Top of Given data

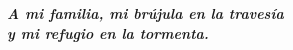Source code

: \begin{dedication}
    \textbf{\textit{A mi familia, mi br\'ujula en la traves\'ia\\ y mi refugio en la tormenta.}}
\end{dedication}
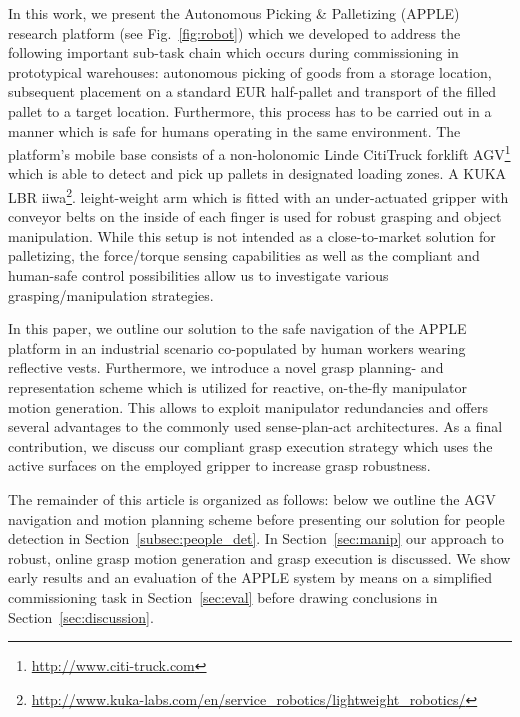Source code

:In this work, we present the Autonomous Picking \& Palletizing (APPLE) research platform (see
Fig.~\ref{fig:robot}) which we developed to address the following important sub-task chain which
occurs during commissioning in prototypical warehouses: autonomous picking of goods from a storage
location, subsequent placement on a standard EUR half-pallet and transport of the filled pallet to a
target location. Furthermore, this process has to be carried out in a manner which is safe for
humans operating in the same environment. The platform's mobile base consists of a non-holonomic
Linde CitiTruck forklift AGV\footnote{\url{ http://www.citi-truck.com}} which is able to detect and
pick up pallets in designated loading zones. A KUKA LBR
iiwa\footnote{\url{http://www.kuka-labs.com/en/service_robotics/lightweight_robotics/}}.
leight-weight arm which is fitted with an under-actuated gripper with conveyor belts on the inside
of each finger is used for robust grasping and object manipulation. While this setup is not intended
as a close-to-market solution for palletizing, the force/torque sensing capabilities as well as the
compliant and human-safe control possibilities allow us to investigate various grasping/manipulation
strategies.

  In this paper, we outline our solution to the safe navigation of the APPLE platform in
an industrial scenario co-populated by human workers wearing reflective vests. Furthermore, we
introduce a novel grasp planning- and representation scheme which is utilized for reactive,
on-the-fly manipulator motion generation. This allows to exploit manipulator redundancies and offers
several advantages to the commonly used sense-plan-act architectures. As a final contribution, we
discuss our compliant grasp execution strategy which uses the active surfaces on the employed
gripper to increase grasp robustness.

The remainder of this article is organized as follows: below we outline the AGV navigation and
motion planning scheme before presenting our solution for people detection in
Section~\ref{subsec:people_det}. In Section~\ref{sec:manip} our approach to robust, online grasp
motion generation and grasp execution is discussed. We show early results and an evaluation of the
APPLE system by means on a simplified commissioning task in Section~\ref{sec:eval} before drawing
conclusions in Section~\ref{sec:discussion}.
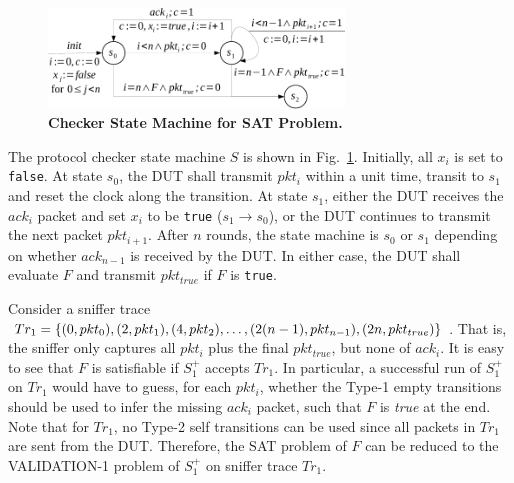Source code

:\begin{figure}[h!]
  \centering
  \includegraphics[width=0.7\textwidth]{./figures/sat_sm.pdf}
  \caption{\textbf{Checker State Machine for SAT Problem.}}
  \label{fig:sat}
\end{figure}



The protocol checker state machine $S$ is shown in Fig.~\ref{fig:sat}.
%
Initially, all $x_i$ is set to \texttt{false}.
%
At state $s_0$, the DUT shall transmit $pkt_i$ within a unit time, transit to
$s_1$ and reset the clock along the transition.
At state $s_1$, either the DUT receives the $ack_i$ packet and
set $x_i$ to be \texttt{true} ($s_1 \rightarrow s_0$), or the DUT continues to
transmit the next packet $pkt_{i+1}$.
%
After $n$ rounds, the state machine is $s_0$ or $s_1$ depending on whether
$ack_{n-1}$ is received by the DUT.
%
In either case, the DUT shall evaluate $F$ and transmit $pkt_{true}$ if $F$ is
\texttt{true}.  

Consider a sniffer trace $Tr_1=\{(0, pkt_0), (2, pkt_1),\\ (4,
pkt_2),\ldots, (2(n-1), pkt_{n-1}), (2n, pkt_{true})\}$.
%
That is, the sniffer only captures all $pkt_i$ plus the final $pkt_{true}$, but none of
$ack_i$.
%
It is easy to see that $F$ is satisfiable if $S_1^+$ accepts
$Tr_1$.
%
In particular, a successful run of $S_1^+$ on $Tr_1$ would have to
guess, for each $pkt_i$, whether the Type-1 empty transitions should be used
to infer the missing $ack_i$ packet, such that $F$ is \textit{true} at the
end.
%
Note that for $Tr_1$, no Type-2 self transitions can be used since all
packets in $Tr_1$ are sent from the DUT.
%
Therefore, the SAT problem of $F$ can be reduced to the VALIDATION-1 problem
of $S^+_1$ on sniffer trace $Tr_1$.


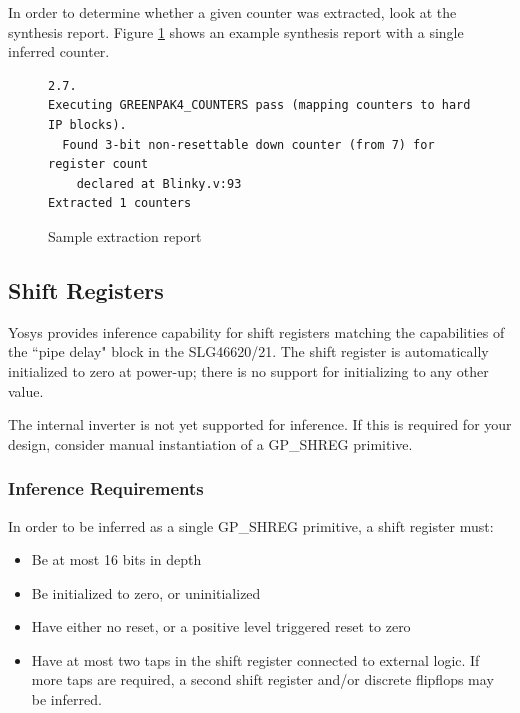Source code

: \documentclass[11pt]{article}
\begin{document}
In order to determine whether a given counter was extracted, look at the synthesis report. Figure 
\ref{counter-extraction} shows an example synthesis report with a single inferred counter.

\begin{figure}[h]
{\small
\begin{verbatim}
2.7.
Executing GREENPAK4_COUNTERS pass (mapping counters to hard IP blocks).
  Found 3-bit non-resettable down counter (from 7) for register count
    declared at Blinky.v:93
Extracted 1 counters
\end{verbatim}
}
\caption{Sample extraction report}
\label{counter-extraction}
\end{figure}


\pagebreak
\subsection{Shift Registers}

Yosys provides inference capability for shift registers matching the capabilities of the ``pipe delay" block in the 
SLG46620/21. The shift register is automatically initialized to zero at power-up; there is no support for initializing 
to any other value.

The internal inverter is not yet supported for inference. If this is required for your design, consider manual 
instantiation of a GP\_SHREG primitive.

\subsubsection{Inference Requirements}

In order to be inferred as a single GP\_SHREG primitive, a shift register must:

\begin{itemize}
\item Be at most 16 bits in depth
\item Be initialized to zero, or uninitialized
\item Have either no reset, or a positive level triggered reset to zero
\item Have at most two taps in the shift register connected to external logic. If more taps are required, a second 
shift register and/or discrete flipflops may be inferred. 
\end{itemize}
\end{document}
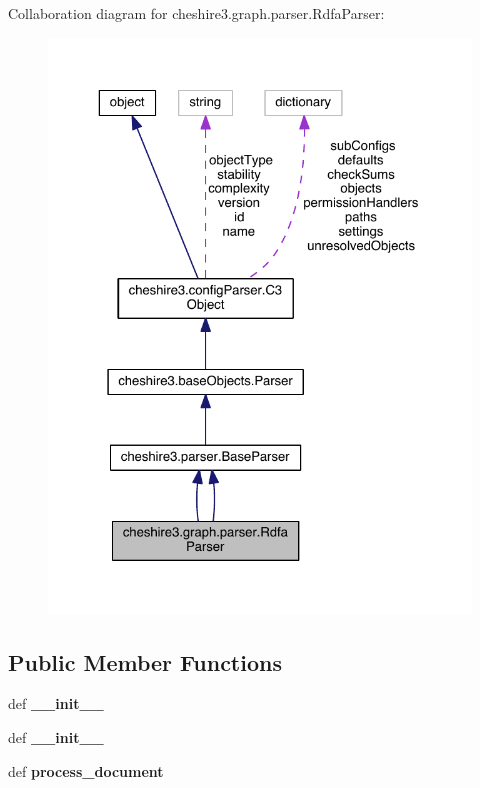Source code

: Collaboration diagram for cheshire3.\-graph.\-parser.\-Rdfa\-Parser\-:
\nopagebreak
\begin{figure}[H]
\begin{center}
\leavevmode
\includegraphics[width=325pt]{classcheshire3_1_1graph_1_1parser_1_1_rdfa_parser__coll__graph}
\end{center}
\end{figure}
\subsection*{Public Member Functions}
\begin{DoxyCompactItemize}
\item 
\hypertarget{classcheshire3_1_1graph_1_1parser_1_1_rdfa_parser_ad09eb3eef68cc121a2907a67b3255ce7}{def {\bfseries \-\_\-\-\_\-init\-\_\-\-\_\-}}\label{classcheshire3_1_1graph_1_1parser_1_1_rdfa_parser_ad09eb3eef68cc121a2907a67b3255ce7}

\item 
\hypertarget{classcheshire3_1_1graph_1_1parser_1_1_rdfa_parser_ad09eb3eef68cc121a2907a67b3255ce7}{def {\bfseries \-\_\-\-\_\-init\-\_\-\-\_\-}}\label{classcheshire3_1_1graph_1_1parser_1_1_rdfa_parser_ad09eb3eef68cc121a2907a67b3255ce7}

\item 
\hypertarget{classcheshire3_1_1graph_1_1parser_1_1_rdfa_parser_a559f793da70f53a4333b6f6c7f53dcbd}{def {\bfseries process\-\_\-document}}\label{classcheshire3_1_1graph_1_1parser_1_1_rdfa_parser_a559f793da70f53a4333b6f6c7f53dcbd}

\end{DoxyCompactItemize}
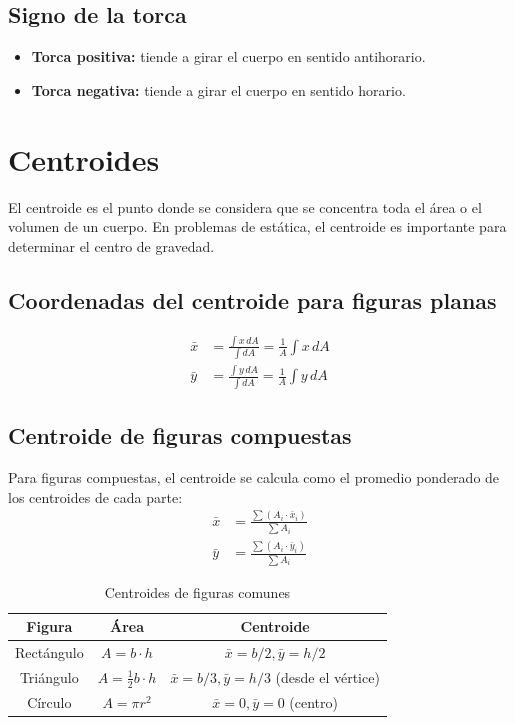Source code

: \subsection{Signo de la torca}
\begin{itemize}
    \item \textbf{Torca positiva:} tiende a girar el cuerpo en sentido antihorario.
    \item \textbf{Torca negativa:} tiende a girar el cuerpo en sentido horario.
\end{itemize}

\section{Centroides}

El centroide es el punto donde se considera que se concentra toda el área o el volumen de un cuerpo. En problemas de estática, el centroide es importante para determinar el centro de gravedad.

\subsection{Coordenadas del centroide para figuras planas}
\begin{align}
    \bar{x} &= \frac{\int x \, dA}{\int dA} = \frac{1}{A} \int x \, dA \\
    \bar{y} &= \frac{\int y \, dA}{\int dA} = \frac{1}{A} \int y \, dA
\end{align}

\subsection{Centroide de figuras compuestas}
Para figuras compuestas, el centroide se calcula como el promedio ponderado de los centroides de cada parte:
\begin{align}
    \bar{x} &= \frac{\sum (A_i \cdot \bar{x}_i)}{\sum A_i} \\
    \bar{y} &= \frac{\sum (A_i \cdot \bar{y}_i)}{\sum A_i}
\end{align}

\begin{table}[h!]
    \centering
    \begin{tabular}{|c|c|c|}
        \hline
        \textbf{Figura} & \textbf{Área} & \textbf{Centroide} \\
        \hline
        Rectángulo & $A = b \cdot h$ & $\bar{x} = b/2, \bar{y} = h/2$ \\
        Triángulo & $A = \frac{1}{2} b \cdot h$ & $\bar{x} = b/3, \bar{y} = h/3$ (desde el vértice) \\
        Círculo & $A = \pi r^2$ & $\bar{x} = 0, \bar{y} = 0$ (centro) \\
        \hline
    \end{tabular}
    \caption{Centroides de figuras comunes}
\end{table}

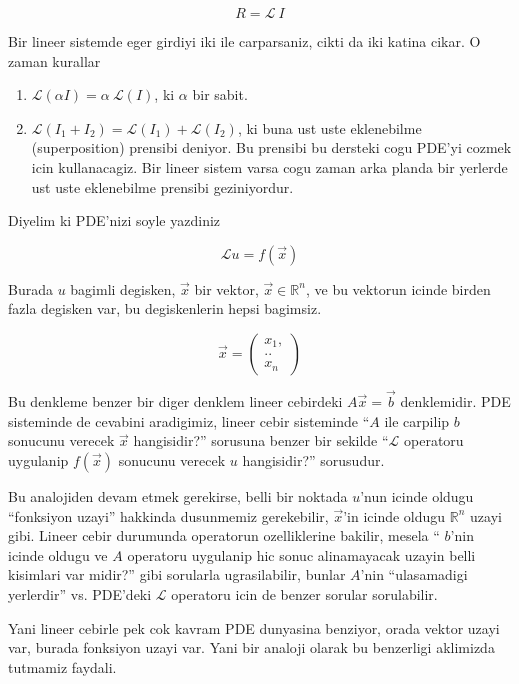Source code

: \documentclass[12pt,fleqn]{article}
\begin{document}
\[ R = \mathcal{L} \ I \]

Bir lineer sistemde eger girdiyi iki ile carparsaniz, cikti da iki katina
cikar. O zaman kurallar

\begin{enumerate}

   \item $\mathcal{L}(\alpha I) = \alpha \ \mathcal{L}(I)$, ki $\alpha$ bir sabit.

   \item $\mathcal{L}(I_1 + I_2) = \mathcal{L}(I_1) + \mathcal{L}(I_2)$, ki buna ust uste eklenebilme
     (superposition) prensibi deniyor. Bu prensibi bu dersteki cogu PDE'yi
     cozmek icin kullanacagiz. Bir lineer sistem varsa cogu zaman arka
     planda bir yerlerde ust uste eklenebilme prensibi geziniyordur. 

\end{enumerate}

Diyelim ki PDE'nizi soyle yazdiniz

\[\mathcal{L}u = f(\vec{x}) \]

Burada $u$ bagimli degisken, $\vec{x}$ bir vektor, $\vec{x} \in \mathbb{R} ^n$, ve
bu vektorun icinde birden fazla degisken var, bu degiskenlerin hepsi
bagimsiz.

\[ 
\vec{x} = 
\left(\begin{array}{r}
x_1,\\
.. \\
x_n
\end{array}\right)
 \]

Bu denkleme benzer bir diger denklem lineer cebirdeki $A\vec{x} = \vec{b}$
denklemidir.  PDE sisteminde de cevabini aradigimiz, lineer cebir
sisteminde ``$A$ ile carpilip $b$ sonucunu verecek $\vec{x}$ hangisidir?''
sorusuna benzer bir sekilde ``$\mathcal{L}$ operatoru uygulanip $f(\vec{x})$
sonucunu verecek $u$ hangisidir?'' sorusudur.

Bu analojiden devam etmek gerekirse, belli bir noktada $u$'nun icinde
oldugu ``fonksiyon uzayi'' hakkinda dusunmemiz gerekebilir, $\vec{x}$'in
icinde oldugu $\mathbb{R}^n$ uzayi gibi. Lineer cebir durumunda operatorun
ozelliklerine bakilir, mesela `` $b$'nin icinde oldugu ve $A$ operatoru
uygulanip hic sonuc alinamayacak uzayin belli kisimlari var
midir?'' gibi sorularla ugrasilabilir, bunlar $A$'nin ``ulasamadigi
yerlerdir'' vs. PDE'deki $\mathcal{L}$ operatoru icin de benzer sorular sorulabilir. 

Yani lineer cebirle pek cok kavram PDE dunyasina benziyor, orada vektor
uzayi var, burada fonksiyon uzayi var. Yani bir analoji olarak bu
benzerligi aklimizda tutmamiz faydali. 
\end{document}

Bottom of Given data

Above are the records; repeat exactly the lines from the one holding "bu vektorun icinde" down to the one holding "ozelliklerine bakilir, mesela", end lines included.

bu vektorun icinde birden fazla degisken var, bu degiskenlerin hepsi
bagimsiz.

\[ 
\vec{x} = 
\left(\begin{array}{r}
x_1,\\
.. \\
x_n
\end{array}\right)
 \]

Bu denkleme benzer bir diger denklem lineer cebirdeki $A\vec{x} = \vec{b}$
denklemidir.  PDE sisteminde de cevabini aradigimiz, lineer cebir
sisteminde ``$A$ ile carpilip $b$ sonucunu verecek $\vec{x}$ hangisidir?''
sorusuna benzer bir sekilde ``$\mathcal{L}$ operatoru uygulanip $f(\vec{x})$
sonucunu verecek $u$ hangisidir?'' sorusudur.

Bu analojiden devam etmek gerekirse, belli bir noktada $u$'nun icinde
oldugu ``fonksiyon uzayi'' hakkinda dusunmemiz gerekebilir, $\vec{x}$'in
icinde oldugu $\mathbb{R}^n$ uzayi gibi. Lineer cebir durumunda operatorun
ozelliklerine bakilir, mesela `` $b$'nin icinde oldugu ve $A$ operatoru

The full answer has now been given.